数年前に祖父が亡くなりました。彼が残した本が私にとって大きな意味を持つことに気が付きました。しかし彼の残した本の大半は電子書籍。一部残されていた紙の本との差を見せつけられた思いがして、自分はやっぱり紙の本がいいや、と思ったのでした。

Kindleにはお世話になった

本題とは少しズレますが、Kindleにはすごくお世話になりました。2年4ヶ月に及ぶ世界の旅をしながら、日本語の本が読めたのはすべてKindleさんのおかげです。

実に200冊以上を読み、今でも未読の本がKindleに入っているので、それらは今後も読んでいきたいとは思っています。

私の祖父

私の母はアメリカ人。その父である私の祖父も当然アメリカ人。そして祖父はアメリカ空軍に所属していました。

祖父の世代のアメリカ空軍といえば、悲しいことですが、第二次世界大戦を戦ったことを意味します。

私の視点から見ると「私の祖国である日本と戦ったのは自分の祖父だった」ということです。

祖父の視点からすると「自分が戦った日本という国に、娘が嫁いだ」ということ。

そういうきっかけもあり、第二次世界大戦についてはかなりの本を読みました。いろんな立場があり、いろんな論点があり、いろんな正義と悪が飛び交う、複雑怪奇な事件です。そこに「自分の祖父が日本を襲った」という事実が加わるのですから、一筋縄ではいきません。

祖父が残した紙の本と電子の本

そんな祖父が亡くなったとき、彼はたくさんの本を残しました。

最後の数年、足腰も悪く、車も運転できなかった祖父はKindleで本を読むようになっていました。目も悪かったようで、文字を拡大できることも大きなメリットだったようです。

だから残った本のほとんどはKindle。紙の本は祖父の祖父の世代から引き継いだレシピ本が少しだけ……。

この大量のKindle本と、高祖父母(祖父の祖父母)の時代から残るレシピ本の価値の違いを見たとき、「紙の本の方がどれだけいいか!」と思わざる得なかったのです。

そもそもKindleは本の相続を認めていませんしね……。

高祖父から残されたレシピ本の存在

高祖父母の時代から残されていたレシピというのは、その家族にだけはわかる付加価値がありました。

書き込みです。

想像してみてください。

自分の祖父母や高祖父母といった、先祖が何を食べていたか気になりませんか? どんなレシピで作ってきたのだろうか? と思いませんか?

ここ2世代くらいで、一気に西欧化して、料理の継承などがされなくなりましたが、3世代前、4世代前の人たちがどんなものを食べていたのだろうか? と私は気になります。

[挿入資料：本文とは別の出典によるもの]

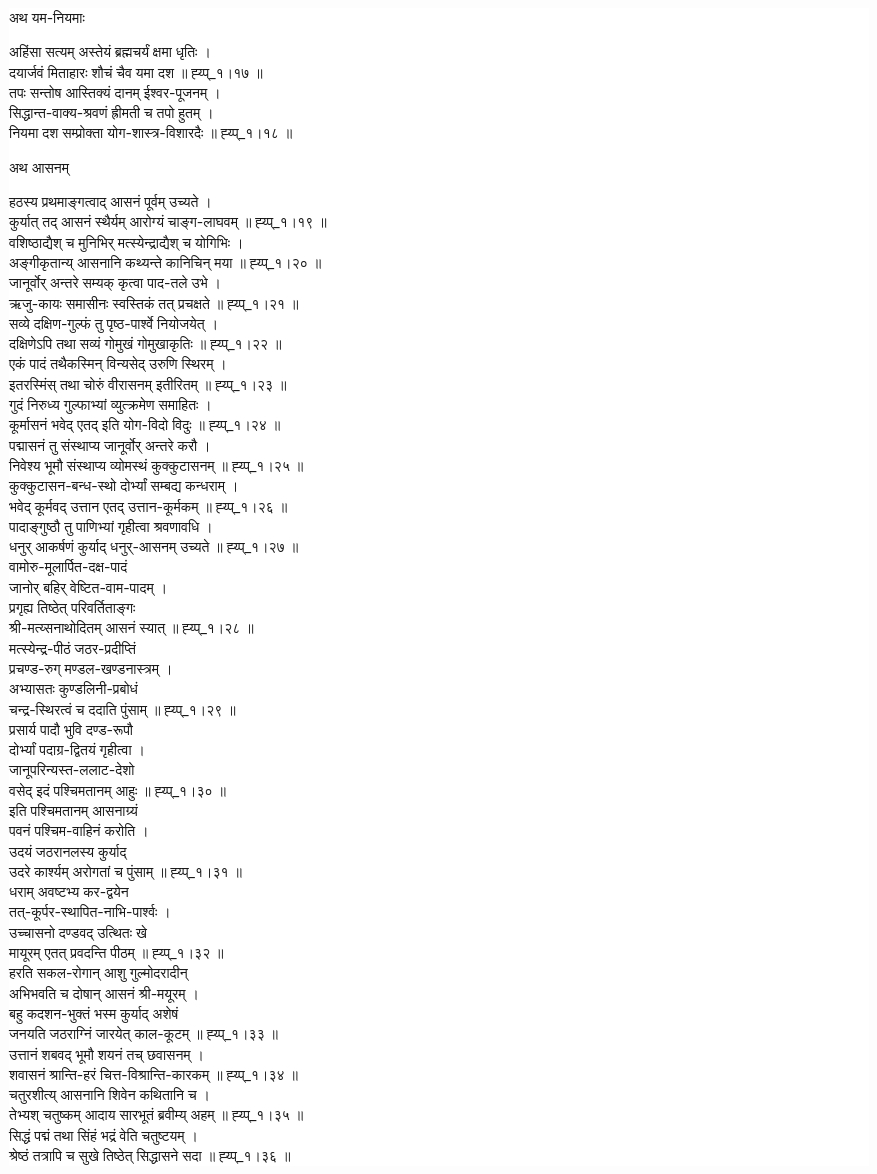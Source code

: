 अथ यम-नियमाः  
  
अहिंसा सत्यम् अस्तेयं ब्रह्मचर्यं क्षमा धृतिः  ।  
दयार्जवं मिताहारः शौचं चैव यमा दश  ॥ ह्य्प्_१।१७ ॥  
तपः सन्तोष आस्तिक्यं दानम् ईश्वर-पूजनम्  ।  
सिद्धान्त-वाक्य-श्रवणं ह्रीमती च तपो हुतम्  ।  
नियमा दश सम्प्रोक्ता योग-शास्त्र-विशारदैः  ॥ ह्य्प्_१।१८ ॥  
  
अथ आसनम्  
  
हठस्य प्रथमाङ्गत्वाद् आसनं पूर्वम् उच्यते  ।  
कुर्यात् तद् आसनं स्थैर्यम् आरोग्यं चाङ्ग-लाघवम्  ॥ ह्य्प्_१।१९ ॥  
वशिष्ठाद्यैश् च मुनिभिर् मत्स्येन्द्राद्यैश् च योगिभिः  ।  
अङ्गीकृतान्य् आसनानि कथ्यन्ते कानिचिन् मया  ॥ ह्य्प्_१।२० ॥  
जानूर्वोर् अन्तरे सम्यक् कृत्वा पाद-तले उभे  ।  
ऋजु-कायः समासीनः स्वस्तिकं तत् प्रचक्षते  ॥ ह्य्प्_१।२१ ॥  
सव्ये दक्षिण-गुल्फं तु पृष्ठ-पार्श्वे नियोजयेत्  ।  
दक्षिणेऽपि तथा सव्यं गोमुखं गोमुखाकृतिः  ॥ ह्य्प्_१।२२ ॥  
एकं पादं तथैकस्मिन् विन्यसेद् उरुणि स्थिरम्  ।  
इतरस्मिंस् तथा चोरुं वीरासनम् इतीरितम्  ॥ ह्य्प्_१।२३ ॥  
गुदं निरुध्य गुल्फाभ्यां व्युत्क्रमेण समाहितः  ।  
कूर्मासनं भवेद् एतद् इति योग-विदो विदुः  ॥ ह्य्प्_१।२४ ॥  
पद्मासनं तु संस्थाप्य जानूर्वोर् अन्तरे करौ  ।  
निवेश्य भूमौ संस्थाप्य व्योमस्थं कुक्कुटासनम्  ॥ ह्य्प्_१।२५ ॥  
कुक्कुटासन-बन्ध-स्थो दोर्भ्यां सम्बद्य कन्धराम्  ।  
भवेद् कूर्मवद् उत्तान एतद् उत्तान-कूर्मकम्  ॥ ह्य्प्_१।२६ ॥  
पादाङ्गुष्ठौ तु पाणिभ्यां गृहीत्वा श्रवणावधि  ।  
धनुर् आकर्षणं कुर्याद् धनुर्-आसनम् उच्यते  ॥ ह्य्प्_१।२७ ॥  
वामोरु-मूलार्पित-दक्ष-पादं  
जानोर् बहिर् वेष्टित-वाम-पादम्  ।  
प्रगृह्य तिष्ठेत् परिवर्तिताङ्गः   
श्री-मत्य्सनाथोदितम् आसनं स्यात्  ॥ ह्य्प्_१।२८ ॥  
मत्स्येन्द्र-पीठं जठर-प्रदीप्तिं  
प्रचण्ड-रुग् मण्डल-खण्डनास्त्रम्  ।  
अभ्यासतः कुण्डलिनी-प्रबोधं  
चन्द्र-स्थिरत्वं च ददाति पुंसाम्  ॥ ह्य्प्_१।२९ ॥  
प्रसार्य पादौ भुवि दण्ड-रूपौ  
दोर्भ्यां पदाग्र-द्वितयं गृहीत्वा  ।  
जानूपरिन्यस्त-ललाट-देशो  
वसेद् इदं पश्चिमतानम् आहुः  ॥ ह्य्प्_१।३० ॥  
इति पश्चिमतानम् आसनाग्र्यं   
पवनं पश्चिम-वाहिनं करोति  ।  
उदयं जठरानलस्य कुर्याद्  
उदरे कार्श्यम् अरोगतां च पुंसाम्  ॥ ह्य्प्_१।३१ ॥  
धराम् अवष्टभ्य कर-द्वयेन  
तत्-कूर्पर-स्थापित-नाभि-पार्श्वः  ।  
उच्चासनो दण्डवद् उत्थितः खे  
मायूरम् एतत् प्रवदन्ति पीठम्  ॥ ह्य्प्_१।३२ ॥  
हरति सकल-रोगान् आशु गुल्मोदरादीन्  
अभिभवति च दोषान् आसनं श्री-मयूरम्  ।  
बहु कदशन-भुक्तं भस्म कुर्याद् अशेषं  
जनयति जठराग्निं जारयेत् काल-कूटम्  ॥ ह्य्प्_१।३३ ॥  
उत्तानं शबवद् भूमौ शयनं तच् छवासनम्  ।  
शवासनं श्रान्ति-हरं चित्त-विश्रान्ति-कारकम्  ॥ ह्य्प्_१।३४ ॥  
चतुरशीत्य् आसनानि शिवेन कथितानि च  ।  
तेभ्यश् चतुष्कम् आदाय सारभूतं ब्रवीम्य् अहम्  ॥ ह्य्प्_१।३५ ॥  
सिद्धं पद्मं तथा सिंहं भद्रं वेति चतुष्टयम्  ।  
श्रेष्ठं तत्रापि च सुखे तिष्ठेत् सिद्धासने सदा  ॥ ह्य्प्_१।३६ ॥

残されていたレシピ本には、それが読み解けるメモが書き込まれていました。

「この味付けだとお父さんにはしょっぱい」

とか

「砂糖を多めに」

とか、レシピのまま作るのではなく、そこに自分の家族が好む味付けがちょっと書き込まれている。これは紙の本だからこそ、残った奇跡の情報だと思うのです。

レシピだけではありません

自分の親、祖父母、高祖父母、と先祖がどういう本を読んでいたか、私は興味があります。

すべて読むというわけにはいかないでしょう。しかし、それが並ぶ本棚は見てみたいと思います。背表紙を見て、パラパラとめくって、その時代の空気を味わってみたいと思うのです。

残したいという気持ちもある

同じように、自分の本だって次の世代に残したい。全てである必要はない。本当に自分の血肉となった本は知って欲しい。

自分が死んで、いつか子どもが「お父ちゃんはどういう人だったんだ!?」と思ったとき、自分を作り上げた本棚を見てほしいと思うのです。

本棚ひとつ分が無理なら、10冊か20冊。これはという本を残したい。

それができない電子書籍は少し寂しいな、と思うのです。

掌を返すようですが……

でもKindleに感謝もしています。

祖父のことが大好きだったけど、日本を攻撃した人である、という葛藤と同じように、目が悪くて本を読むことができなくなってきた祖父が、最後まで読んでいられたのは、Kindleがあったから……。それがなければ、そもそも読むことさえ叶わなかったことでしょう。

感謝しつつ、でも不満もあって、なんとも歯切れが悪いのですが、結論を書いて締めくくります。

『これは』という本は紙で残しておこう

Kindleで買うのは読む権利。残す権利はありません。残したい本は紙で。